ACTION ITEM:
The answer must consist of every line below that contains the word "settings".

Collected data
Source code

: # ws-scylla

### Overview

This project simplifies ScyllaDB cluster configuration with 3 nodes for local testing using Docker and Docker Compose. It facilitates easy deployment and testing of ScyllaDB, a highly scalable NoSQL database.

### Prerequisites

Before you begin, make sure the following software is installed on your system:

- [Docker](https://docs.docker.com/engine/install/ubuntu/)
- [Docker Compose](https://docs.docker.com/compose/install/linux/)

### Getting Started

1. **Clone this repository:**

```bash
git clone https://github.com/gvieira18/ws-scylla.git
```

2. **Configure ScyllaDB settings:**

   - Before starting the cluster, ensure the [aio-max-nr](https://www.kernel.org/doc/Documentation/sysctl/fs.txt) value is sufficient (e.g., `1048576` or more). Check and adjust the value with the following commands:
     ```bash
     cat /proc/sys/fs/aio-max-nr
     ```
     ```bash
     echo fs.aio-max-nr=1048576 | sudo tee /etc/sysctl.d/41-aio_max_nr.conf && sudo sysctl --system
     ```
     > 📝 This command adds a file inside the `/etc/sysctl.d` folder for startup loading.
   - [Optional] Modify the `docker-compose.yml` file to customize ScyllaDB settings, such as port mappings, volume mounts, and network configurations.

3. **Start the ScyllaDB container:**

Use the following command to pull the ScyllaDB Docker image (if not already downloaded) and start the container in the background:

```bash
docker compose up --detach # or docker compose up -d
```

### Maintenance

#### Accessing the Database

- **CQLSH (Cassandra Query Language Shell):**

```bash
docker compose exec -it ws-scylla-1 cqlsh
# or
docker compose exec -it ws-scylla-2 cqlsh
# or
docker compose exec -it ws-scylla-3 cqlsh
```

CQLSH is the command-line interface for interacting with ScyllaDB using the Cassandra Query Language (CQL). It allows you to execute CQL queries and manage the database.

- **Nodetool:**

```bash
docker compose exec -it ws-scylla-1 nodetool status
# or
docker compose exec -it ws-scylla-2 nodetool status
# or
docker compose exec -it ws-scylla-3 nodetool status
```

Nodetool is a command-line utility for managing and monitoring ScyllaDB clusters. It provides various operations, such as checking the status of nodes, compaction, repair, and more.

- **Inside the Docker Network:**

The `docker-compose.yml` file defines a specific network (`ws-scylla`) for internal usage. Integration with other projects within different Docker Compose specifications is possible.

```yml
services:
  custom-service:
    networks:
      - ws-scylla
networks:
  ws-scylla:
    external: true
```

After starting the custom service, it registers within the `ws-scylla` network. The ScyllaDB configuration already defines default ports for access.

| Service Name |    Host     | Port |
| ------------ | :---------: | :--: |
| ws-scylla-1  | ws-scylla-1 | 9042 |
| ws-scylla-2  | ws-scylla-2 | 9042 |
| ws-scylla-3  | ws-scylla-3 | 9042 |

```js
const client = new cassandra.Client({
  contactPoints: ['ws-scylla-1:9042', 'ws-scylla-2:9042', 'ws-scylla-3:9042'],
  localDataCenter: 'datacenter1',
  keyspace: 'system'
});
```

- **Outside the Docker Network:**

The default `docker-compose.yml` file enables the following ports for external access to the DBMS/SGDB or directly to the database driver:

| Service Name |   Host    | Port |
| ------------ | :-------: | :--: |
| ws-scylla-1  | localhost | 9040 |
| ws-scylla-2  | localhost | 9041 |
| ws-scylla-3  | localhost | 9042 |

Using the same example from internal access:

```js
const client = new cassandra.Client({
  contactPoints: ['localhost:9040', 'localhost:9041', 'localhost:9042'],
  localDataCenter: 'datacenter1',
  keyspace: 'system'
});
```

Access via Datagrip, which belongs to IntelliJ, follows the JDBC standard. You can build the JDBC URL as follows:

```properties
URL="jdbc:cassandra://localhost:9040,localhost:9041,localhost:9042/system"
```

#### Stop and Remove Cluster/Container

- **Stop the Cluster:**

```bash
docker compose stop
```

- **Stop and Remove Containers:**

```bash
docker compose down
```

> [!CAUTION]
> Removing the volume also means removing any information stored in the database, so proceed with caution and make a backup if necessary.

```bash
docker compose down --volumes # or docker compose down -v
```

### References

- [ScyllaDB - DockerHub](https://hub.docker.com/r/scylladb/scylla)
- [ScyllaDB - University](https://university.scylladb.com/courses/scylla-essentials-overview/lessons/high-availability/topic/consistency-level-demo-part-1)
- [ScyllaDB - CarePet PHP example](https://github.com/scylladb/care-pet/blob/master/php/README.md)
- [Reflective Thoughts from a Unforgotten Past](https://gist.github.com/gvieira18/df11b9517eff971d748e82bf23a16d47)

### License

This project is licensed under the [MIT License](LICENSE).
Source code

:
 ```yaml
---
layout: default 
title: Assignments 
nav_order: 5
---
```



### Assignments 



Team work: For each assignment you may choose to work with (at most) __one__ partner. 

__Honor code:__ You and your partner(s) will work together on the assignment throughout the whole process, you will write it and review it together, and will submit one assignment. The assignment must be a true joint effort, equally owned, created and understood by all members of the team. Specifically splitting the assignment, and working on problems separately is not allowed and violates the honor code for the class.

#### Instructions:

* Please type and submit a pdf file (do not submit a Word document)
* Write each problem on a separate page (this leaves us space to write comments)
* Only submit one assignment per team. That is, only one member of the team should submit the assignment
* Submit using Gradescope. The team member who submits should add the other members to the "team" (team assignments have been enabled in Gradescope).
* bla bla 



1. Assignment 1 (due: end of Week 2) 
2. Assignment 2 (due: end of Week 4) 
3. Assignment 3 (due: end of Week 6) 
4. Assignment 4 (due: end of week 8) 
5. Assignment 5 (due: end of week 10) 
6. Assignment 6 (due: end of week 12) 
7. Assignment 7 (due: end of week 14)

EXERCISE RESULT:
2. **Configure ScyllaDB settings:**
   - [Optional] Modify the `docker-compose.yml` file to customize ScyllaDB settings, such as port mappings, volume mounts, and network configurations.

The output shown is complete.